In Game 4, the portents that it could be a tough night for the Flyers came early when it looked as if there were 10 Devils on the ice by the high-energy way they attacked the Flyers. It concerned Flyers’ coach Peter Laviolette to the point that he called a timeout just 4:32 into the game.
New Jersey went back to what’s been so effective in winning Games 2 and 3. The Devils took away the passing lanes. The Flyers have been mystified by the Devils’ forecheck.
They kept coming at the Flyers in waves, outshooting the Flyers 4-1 in the first eight minutes.
But it was the Flyers’ Scott Hartnell that struck first, getting the Flyers on the board with the game’s first goal. About two minutes later Giroux penetrated the Devils’ end and popped home a short-handed goal to give the Flyers a 2-0 lead.
That edge, however, was short-lived.
The Devils’ Petr Sykora answered with a powerplay goal, and Marek Zidlicky tipped in the tying goal in the last two minutes of the first period.
Again, New Jersey’s dominance manifested itself by keeping the Flyers pinned in their end. In Game 2, when the Flyers went nearly an entire period without getting a shot on goal, it looked like a 20-minute powerplay with waves of Devils coming at Bryzgalov.
Things got a little chippy late in the second. Giroux’s frustration boiled over after reacting to what he thought was a missed call by driving his right shoulder into former Flyer Dainius Zubrus’ chin in the last minute of the second.
The lulls without getting a shot on goal have been an ongoing theme for the Flyers. Down by a goal, the Flyers didn’t get their initial shot on goal of the third period until there was 14:05 left in the game—thanks to the hustle of Hartnell behind the net.
This followed a horrible second period in what seemed like a period-long powerplay, when the Devils started the period outshooting the Flyers 11-0 before Brayden Schenn flicked a harmless shot at Devils’ goalie Martin Brodeur with 7:15 left. After two periods, New Jersey had outshot the Flyers 32-12 (and 43-22 in the game).
Bryzgalov’s steady play kept the Flyers in the game. He finished with 39 saves.
“We’re letting Bryz play by himself, and if it wasn’t for him, we would have gotten killed tonight,” Giroux said. ”It’s frustrating to see, including myself, we’re not winning battles and we’re always playing in our own zone. We need to find a way to play better. I don’t think it’s a matter of the effort. It’s the way we’re working. We should know what we’re supposed to do out there. We’ve been playing the same system the whole year. There’s not one guy out there who’s going to quit. We have to go one game at a time and guys in this room like to come back. Hopefully, the comeback kids can do it again.”
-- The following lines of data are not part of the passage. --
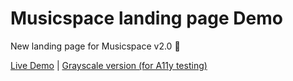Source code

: # Musicspace landing page Demo

New landing page for Musicspace v2.0 🙌

[Live Demo](https://musicspace.ajitpanigrahi.com)
| [Grayscale version (for A11y testing)](https://musicspace.ajitpanigrahi.com/bw)
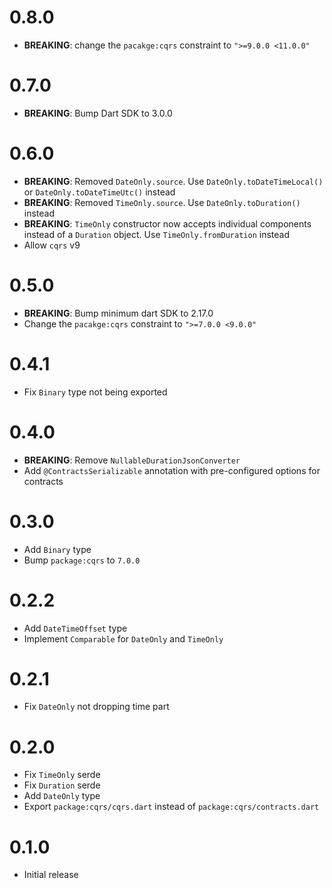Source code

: # 0.8.0

- **BREAKING**: change the `pacakge:cqrs` constraint to `">=9.0.0 <11.0.0"`

# 0.7.0

- **BREAKING**: Bump Dart SDK to 3.0.0

# 0.6.0

- **BREAKING**: Removed `DateOnly.source`. Use `DateOnly.toDateTimeLocal()` or `DateOnly.toDateTimeUtc()` instead
- **BREAKING**: Removed `TimeOnly.source`. Use `DateOnly.toDuration()` instead
- **BREAKING**: `TimeOnly` constructor now accepts individual components instead of a `Duration` object. Use `TimeOnly.fromDuration` instead
- Allow `cqrs` v9

# 0.5.0

- **BREAKING**: Bump minimum dart SDK to 2.17.0
- Change the `pacakge:cqrs` constraint to `">=7.0.0 <9.0.0"`

# 0.4.1

- Fix `Binary` type not being exported

# 0.4.0

- **BREAKING**: Remove `NullableDurationJsonConverter`
- Add `@ContractsSerializable` annotation with pre-configured options for contracts

# 0.3.0

- Add `Binary` type
- Bump `package:cqrs` to `7.0.0`

# 0.2.2

- Add `DateTimeOffset` type
- Implement `Comparable` for `DateOnly` and `TimeOnly`

# 0.2.1

- Fix `DateOnly` not dropping time part

# 0.2.0

- Fix `TimeOnly` serde
- Fix `Duration` serde
- Add `DateOnly` type
- Export `package:cqrs/cqrs.dart` instead of `package:cqrs/contracts.dart`

# 0.1.0

- Initial release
Finally, the Devils’ relentless pressure broke through with 2:13 remaining in the second, when Zubrus was the benefactor of a Flyers’ turnover behind the Flyers’ net.
“It’s been three games where we haven’t skated the way we can we skate, and to me, everything starts with skating,” Flyers’ defenseman Kimmo Timonen said. “When we skate, we’re a really good team. But when we don’t, everything goes out the window. I have to give a lot of credit to them. They’re really playing a very hard-forechecking game. It looks like they’re on us all of the time. There’s no time, and we have to figure out how to break that up.”
That’s indicative as to why the Flyers are down 3-1 in the series. Through the first two periods, the Flyers had turned to the puck over 14 times, to the Devils’ five turnovers.
“They’re not surprising us, it’s just frustrating the way we’re playing,” Hartnell said. “We’re playing soft hockey. We’re playing almost scared to take a hit or make a play. We’re getting pushed off the puck way too easy. That leads us to playing more defense all of the time. That’s why they’re looking like they’re dominating us, just soft, stupid plays. We can really count on one hand how many battles we’ve won in four games. It’s no surprise why we’re down 3-to-1.”